This is free software; see the source for copying conditions.  There is NO
warranty; not even for MERCHANTABILITY or FITNESS FOR A PARTICULAR PURPOSE.

(1024) $ gcc -libverbs ./ib_verbs_q.c -o ib_verbs_q && ./ib_verbs_q
hca_id: mlx5_0
	fw ver: 10.12.1100
	node guid: e41d:2d03:000d:c7e0



(1032) $ icc -V
Intel(R) C Intel(R) 64 Compiler for applications running on Intel(R) 64, Version 16.0.3.210 Build 20160415
Copyright (C) 1985-2016 Intel Corporation.  All rights reserved.

(1033) $ icc -libverbs ./ib_verbs_q.c -o ib_verbs_q && ./ib_verbs_q
hca_id: mlx5_0
	fw ver: 10.12.1100
	node guid: e41d:2d03:000d:c7e0



(1035) $ pgcc -V

pgcc 16.5-0 64-bit target on x86-64 Linux -tp haswell 
The Portland Group - PGI Compilers and Tools
Copyright (c) 2016, NVIDIA CORPORATION.  All rights reserved.
(1036) $ pgcc -libverbs ./ib_verbs_q.c -o ib_verbs_q && ./ib_verbs_q
error obtaining device attributes for mlx5_0 errno says Cannot allocate memory

Any ideas on what is happening?
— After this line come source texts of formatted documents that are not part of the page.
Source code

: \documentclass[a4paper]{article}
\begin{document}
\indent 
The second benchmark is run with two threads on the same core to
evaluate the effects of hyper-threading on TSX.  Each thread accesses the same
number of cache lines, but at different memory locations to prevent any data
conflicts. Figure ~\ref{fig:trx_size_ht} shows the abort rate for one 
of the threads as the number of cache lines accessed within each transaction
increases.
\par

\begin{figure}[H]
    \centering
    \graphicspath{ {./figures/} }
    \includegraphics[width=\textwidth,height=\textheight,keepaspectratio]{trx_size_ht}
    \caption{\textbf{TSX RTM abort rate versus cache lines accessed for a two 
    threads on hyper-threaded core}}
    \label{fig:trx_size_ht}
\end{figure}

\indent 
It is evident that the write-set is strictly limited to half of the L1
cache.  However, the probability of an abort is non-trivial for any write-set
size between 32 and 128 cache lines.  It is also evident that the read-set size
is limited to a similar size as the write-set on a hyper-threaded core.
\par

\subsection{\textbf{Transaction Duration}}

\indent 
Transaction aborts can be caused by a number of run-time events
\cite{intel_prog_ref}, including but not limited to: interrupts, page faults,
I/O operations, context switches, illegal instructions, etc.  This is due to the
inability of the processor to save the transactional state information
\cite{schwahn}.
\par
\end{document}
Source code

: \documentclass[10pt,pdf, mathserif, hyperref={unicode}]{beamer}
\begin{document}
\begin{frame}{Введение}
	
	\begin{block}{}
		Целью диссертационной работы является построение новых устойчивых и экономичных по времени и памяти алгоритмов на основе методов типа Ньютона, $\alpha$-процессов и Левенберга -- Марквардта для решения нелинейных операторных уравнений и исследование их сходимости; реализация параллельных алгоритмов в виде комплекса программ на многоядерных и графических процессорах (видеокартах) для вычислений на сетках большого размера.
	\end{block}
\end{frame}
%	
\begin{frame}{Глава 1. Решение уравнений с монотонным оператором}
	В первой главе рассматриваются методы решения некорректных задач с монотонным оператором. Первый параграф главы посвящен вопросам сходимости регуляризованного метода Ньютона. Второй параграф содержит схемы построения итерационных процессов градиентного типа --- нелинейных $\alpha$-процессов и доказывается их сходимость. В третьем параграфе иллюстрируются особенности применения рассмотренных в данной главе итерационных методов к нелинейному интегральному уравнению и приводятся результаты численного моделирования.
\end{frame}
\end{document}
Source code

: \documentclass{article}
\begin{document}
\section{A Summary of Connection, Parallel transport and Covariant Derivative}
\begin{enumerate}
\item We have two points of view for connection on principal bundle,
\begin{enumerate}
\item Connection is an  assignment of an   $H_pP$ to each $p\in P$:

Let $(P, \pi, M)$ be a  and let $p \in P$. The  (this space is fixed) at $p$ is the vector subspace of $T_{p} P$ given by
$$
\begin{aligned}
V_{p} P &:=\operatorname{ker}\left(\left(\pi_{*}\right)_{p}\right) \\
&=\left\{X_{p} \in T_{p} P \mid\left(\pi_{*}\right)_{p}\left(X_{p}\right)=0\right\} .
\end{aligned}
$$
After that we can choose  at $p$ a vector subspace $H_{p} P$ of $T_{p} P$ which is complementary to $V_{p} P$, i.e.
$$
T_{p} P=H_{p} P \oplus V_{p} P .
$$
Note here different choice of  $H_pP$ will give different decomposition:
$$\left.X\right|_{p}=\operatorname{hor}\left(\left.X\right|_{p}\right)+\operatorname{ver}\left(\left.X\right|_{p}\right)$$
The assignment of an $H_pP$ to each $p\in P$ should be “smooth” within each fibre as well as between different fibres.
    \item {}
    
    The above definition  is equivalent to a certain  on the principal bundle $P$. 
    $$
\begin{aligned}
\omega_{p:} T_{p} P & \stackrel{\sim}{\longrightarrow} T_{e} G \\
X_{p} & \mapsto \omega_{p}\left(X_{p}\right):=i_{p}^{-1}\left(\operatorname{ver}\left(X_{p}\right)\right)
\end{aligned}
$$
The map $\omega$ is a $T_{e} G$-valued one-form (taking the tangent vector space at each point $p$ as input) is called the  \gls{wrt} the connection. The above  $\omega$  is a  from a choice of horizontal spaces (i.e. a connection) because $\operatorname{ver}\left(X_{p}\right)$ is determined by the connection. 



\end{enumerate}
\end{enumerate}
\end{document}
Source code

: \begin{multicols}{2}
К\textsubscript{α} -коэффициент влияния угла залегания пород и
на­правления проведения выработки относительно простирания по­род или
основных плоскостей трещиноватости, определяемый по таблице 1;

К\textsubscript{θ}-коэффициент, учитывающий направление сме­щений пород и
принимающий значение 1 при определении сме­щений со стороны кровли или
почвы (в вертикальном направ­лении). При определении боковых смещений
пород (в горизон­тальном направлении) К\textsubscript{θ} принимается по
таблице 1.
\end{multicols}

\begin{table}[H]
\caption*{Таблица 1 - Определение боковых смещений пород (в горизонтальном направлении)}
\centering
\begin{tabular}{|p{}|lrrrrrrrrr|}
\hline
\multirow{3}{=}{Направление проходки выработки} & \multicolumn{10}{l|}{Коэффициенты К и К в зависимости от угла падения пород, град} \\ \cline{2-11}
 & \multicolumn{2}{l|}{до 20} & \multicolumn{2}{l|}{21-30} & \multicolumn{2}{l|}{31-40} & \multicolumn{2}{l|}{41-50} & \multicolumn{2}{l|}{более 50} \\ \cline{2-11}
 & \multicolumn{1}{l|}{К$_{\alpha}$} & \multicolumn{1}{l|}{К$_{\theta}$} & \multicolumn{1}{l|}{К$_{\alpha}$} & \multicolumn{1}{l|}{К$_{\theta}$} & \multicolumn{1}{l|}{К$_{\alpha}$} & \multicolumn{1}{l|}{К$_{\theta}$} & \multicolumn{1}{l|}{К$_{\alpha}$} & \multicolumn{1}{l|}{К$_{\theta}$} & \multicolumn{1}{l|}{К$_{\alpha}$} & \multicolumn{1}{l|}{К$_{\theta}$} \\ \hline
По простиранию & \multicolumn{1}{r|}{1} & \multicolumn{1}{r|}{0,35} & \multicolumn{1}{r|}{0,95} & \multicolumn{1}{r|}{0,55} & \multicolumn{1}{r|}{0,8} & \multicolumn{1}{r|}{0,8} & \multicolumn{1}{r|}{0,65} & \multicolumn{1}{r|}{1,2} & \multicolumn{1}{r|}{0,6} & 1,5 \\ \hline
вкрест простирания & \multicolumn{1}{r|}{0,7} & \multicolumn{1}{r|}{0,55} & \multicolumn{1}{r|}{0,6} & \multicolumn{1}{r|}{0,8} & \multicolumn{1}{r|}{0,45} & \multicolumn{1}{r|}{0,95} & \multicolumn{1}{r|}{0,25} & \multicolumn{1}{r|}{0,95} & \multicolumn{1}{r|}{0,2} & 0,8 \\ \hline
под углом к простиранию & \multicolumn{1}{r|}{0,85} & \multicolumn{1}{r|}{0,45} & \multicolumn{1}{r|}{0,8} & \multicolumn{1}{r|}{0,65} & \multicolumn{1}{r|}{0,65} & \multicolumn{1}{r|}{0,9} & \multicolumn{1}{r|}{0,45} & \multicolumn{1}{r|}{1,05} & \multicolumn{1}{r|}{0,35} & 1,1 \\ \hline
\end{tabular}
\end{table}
Maybe some extra flag needs to be passed in?

Thanks,
Matt

Here’s an updated reproducer said guru has created.

I think the problem with openmpi here is some weird way pgcc is handling
a left shifted value in an enum that ultimately causes the
ibv_exp_query_device() call to fail.

I come up with this reproducer from the libibverbs source:


#include <stdint.h>
#include <stdio.h>
enum verbs_context_mask {
         VERBS_CONTEXT_XRCD         = (uint64_t)1 << 0,
         VERBS_CONTEXT_SRQ          = (uint64_t)1 << 1,
         VERBS_CONTEXT_QP           = (uint64_t)1 << 2,
         VERBS_CONTEXT_RESERVED     = (uint64_t)1 << 3,
         VERBS_CONTEXT_EXP          = (uint64_t)1 << 62
};

int main() {
         uint64_t verbs_context_exp          = (uint64_t)1 << 62;
         printf("VERBS_CONTEXT_EXP=%lx\n", VERBS_CONTEXT_EXP);
         printf("verbs_context_exp=%lx\n", verbs_context_exp);

	// Make sure there's an actual inequality, not some
	// weird problem with me not printf()'ing them properly
         if ( VERBS_CONTEXT_EXP != verbs_context_exp ) {
                 printf("Ruh-roh! They don't match\n");
                 return 1;
         }

         return 0;
}

Here’s the output:

$ ~/src/ib_verbs_q> ./test.pgi
VERBS_CONTEXT_EXP=0
verbs_context_exp=4000000000000000
Ruh-roh! They don't match

$ ~/src/ib_verbs_q> ./test.gcc
VERBS_CONTEXT_EXP=4000000000000000
verbs_context_exp=4000000000000000

I really would appreciate it if someone from Portland Group would please reply to either this forum post or to the multiple emails that I have sent now on this issue to trs@pgroup.com. It isn’t clear that the emails are making it through as we don’t get even an automated response. I have tried both email and the form on the website.

The first example

pgcc -libverbs -o ib_verbs ib_verbs.c

fails to compile with gcc, icc, and pgcc. Many errors. I am not sure
we are replicating your test.

The second example

#include <stdint.h>
#include <stdio.h>
enum verbs_context_mask {
VERBS_CONTEXT_XRCD = (uint64_t)1 << 0,
VERBS_CONTEXT_SRQ = (uint64_t)1 << 1,
VERBS_CONTEXT_QP = (uint64_t)1 << 2,
VERBS_CONTEXT_RESERVED = (uint64_t)1 << 3,
VERBS_CONTEXT_EXP = (uint64_t)1 << 62
};

int main() {
uint64_t verbs_context_exp = (uint64_t)1 << 62;
printf(“VERBS_CONTEXT_EXP=%lx\n”, VERBS_CONTEXT_EXP);
printf(“verbs_context_exp=%lx\n”, verbs_context_exp);

// Make sure there’s an actual inequality, not some
// weird problem with me not printf()'ing them properly
if ( VERBS_CONTEXT_EXP != verbs_context_exp ) {
printf(“Ruh-roh! They don’t match\n”);
return 1;
}

return 0;
}


we were able to recreate as you did with icc, gcc, and pgcc, and we have logged the problem as TPR 22753.

dave

Dave,
Thanks for responding.

-Nick

I’m running into the exact same issue with the latest 17.1 compiler version.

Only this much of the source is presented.